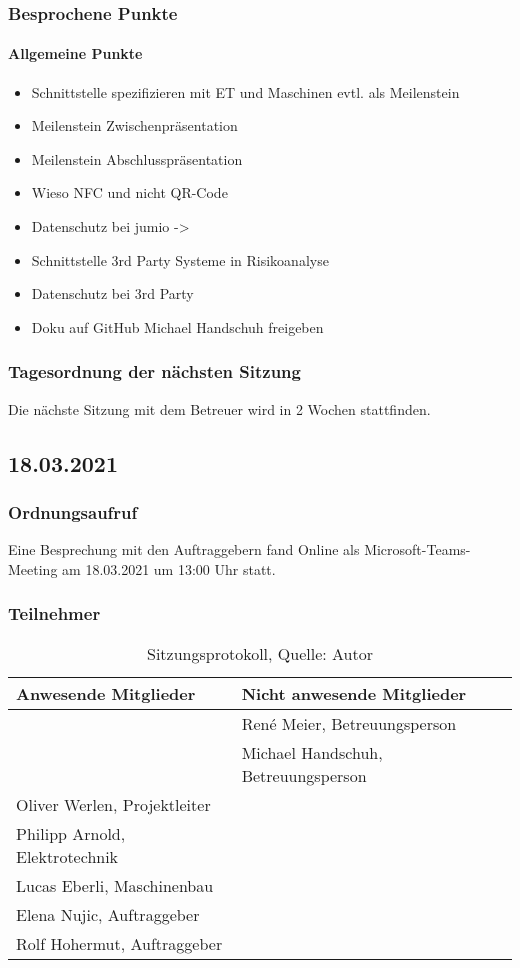 \subsubsection{Besprochene Punkte}
\paragraph{Allgemeine Punkte}
\begin{itemize}
	\item Schnittstelle spezifizieren mit ET und Maschinen evtl. als Meilenstein
	\item Meilenstein Zwischenpräsentation
	\item Meilenstein Abschlusspräsentation
	\item Wieso NFC und nicht QR-Code
	\item Datenschutz bei jumio -> 
	\item Schnittstelle 3rd Party Systeme in Risikoanalyse
	\item Datenschutz bei 3rd Party
	\item Doku auf GitHub Michael Handschuh freigeben
\end{itemize}
\subsubsection{Tagesordnung der nächsten Sitzung}
Die nächste Sitzung mit dem Betreuer wird in 2 Wochen stattfinden. 
\subsection{18.03.2021}
\subsubsection{Ordnungsaufruf}
Eine Besprechung mit den Auftraggebern fand Online als Microsoft-Teams-Meeting am 18.03.2021 um 13:00 Uhr statt.
\subsubsection{Teilnehmer}
\begin{table}[H]
	\setlength\extrarowheight{2pt} %
	\begin{tabularx}{\textwidth}{|X|X|}
		\hline
		\textbf{Anwesende Mitglieder} &  \textbf{Nicht anwesende Mitglieder} \\
		\hline
		& René Meier, Betreuungsperson  \\
		& Michael Handschuh, Betreuungsperson   \\
		Oliver Werlen, Projektleiter &  \\
		Philipp Arnold, Elektrotechnik & \\
		Lucas Eberli, Maschinenbau & \\
		Elena Nujic, Auftraggeber & \\
		Rolf Hohermut, Auftraggeber & \\
		\hline
	\end{tabularx}
	\caption{ \label{tbl: Teilnehmerliste vom 18.03.2021}Sitzungsprotokoll, Quelle: Autor}
\end{table}
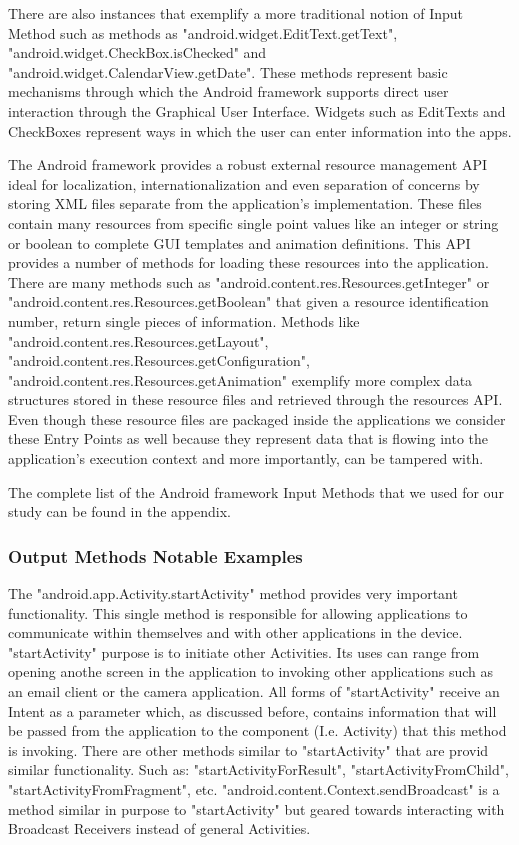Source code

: \documentclass{sig-alternate}
\begin{document}
There are also instances that exemplify a more traditional notion of Input Method such as methods as "android.widget.\-EditText.\-getText", "android.widget.\-CheckBox.\-isChecked" and "android.widget.\-CalendarView.\-getDate". These methods represent basic mechanisms through which the Android framework supports direct user interaction through the Graphical User Interface. Widgets such as EditTexts and CheckBoxes represent ways in which the user can enter information into the apps.

The Android framework provides a robust external resource management API ideal for localization, internationalization and even separation of concerns by storing XML files separate from the application's implementation. These files contain many resources from specific single point values like an integer or string or boolean to complete GUI templates and animation definitions. This API provides a number of methods for loading these resources into the application. There are many methods such as "android.\-content.\-res.\-Resources.\-getInteger" or "android.\-content.\-res.\-Resources.\-getBoolean" that given a resource identification number, return single pieces of information. Methods like "android.\-content.\-res.\-Resources.\-getLayout", "android.\-content.\-res.\-Resources.\-getConfiguration", "android.\-content.\-res.\-Resources.\-getAnimation" exemplify more complex data structures stored in these resource files and retrieved through the resources API. Even though these resource files are packaged inside the applications we consider these Entry Points as well because they represent data that is flowing into the application’s execution context and more importantly, can be tampered with.

The complete list of the Android framework Input Methods that we used for our study can be found in the appendix.

\subsubsection{Output Methods Notable Examples}

The "android.app.\-Activity.\-startActivity" method provides very important functionality. This single method is responsible for allowing applications to communicate within themselves and with other applications in the device. "startActivity" purpose is to initiate other Activities. Its uses can range from opening anothe screen in the application to invoking other applications such as an email client or the camera application. All forms of "startActivity" receive an Intent as a parameter which, as discussed before, contains information that will be passed from the application to the component (I.e. Activity) that this method is invoking. There are other methods similar to "startActivity" that are provid similar functionality. Such as: "startActivityForResult", "startActivityFromChild", "startActivityFromFragment", etc. "android.content.Context.sendBroadcast" is a method similar in purpose to "startActivity" but geared towards interacting with Broadcast Receivers instead of general Activities.
\end{document}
# # # # #
» **Problem statement**
Pictures are to be omitted; set down the rest of the entries exactly as given.

» **Final answer**
 \subsubsection{Besprochene Punkte}
\paragraph{Allgemeine Punkte}
\begin{itemize}
	\item Schnittstelle spezifizieren mit ET und Maschinen evtl. als Meilenstein
	\item Meilenstein Zwischenpräsentation
	\item Meilenstein Abschlusspräsentation
	\item Wieso NFC und nicht QR-Code
	\item Datenschutz bei jumio -> 
	\item Schnittstelle 3rd Party Systeme in Risikoanalyse
	\item Datenschutz bei 3rd Party
	\item Doku auf GitHub Michael Handschuh freigeben
\end{itemize}
\subsubsection{Tagesordnung der nächsten Sitzung}
Die nächste Sitzung mit dem Betreuer wird in 2 Wochen stattfinden. 
\subsection{18.03.2021}
\subsubsection{Ordnungsaufruf}
Eine Besprechung mit den Auftraggebern fand Online als Microsoft-Teams-Meeting am 18.03.2021 um 13:00 Uhr statt.
\subsubsection{Teilnehmer}
\begin{table}[H]
	\setlength\extrarowheight{2pt} %
	\begin{tabularx}{\textwidth}{|X|X|}
		\hline
		\textbf{Anwesende Mitglieder} &  \textbf{Nicht anwesende Mitglieder} \\
		\hline
		& René Meier, Betreuungsperson  \\
		& Michael Handschuh, Betreuungsperson   \\
		Oliver Werlen, Projektleiter &  \\
		Philipp Arnold, Elektrotechnik & \\
		Lucas Eberli, Maschinenbau & \\
		Elena Nujic, Auftraggeber & \\
		Rolf Hohermut, Auftraggeber & \\
		\hline
	\end{tabularx}
	\caption{ \label{tbl: Teilnehmerliste vom 18.03.2021}Sitzungsprotokoll, Quelle: Autor}
\end{table}
Source code

: \documentclass{sig-alternate}
\begin{document}
There are also instances that exemplify a more traditional notion of Input Method such as methods as "android.widget.\-EditText.\-getText", "android.widget.\-CheckBox.\-isChecked" and "android.widget.\-CalendarView.\-getDate". These methods represent basic mechanisms through which the Android framework supports direct user interaction through the Graphical User Interface. Widgets such as EditTexts and CheckBoxes represent ways in which the user can enter information into the apps.

The Android framework provides a robust external resource management API ideal for localization, internationalization and even separation of concerns by storing XML files separate from the application's implementation. These files contain many resources from specific single point values like an integer or string or boolean to complete GUI templates and animation definitions. This API provides a number of methods for loading these resources into the application. There are many methods such as "android.\-content.\-res.\-Resources.\-getInteger" or "android.\-content.\-res.\-Resources.\-getBoolean" that given a resource identification number, return single pieces of information. Methods like "android.\-content.\-res.\-Resources.\-getLayout", "android.\-content.\-res.\-Resources.\-getConfiguration", "android.\-content.\-res.\-Resources.\-getAnimation" exemplify more complex data structures stored in these resource files and retrieved through the resources API. Even though these resource files are packaged inside the applications we consider these Entry Points as well because they represent data that is flowing into the application’s execution context and more importantly, can be tampered with.

The complete list of the Android framework Input Methods that we used for our study can be found in the appendix.

\subsubsection{Output Methods Notable Examples}

The "android.app.\-Activity.\-startActivity" method provides very important functionality. This single method is responsible for allowing applications to communicate within themselves and with other applications in the device. "startActivity" purpose is to initiate other Activities. Its uses can range from opening anothe screen in the application to invoking other applications such as an email client or the camera application. All forms of "startActivity" receive an Intent as a parameter which, as discussed before, contains information that will be passed from the application to the component (I.e. Activity) that this method is invoking. There are other methods similar to "startActivity" that are provid similar functionality. Such as: "startActivityForResult", "startActivityFromChild", "startActivityFromFragment", etc. "android.content.Context.sendBroadcast" is a method similar in purpose to "startActivity" but geared towards interacting with Broadcast Receivers instead of general Activities.
\end{document}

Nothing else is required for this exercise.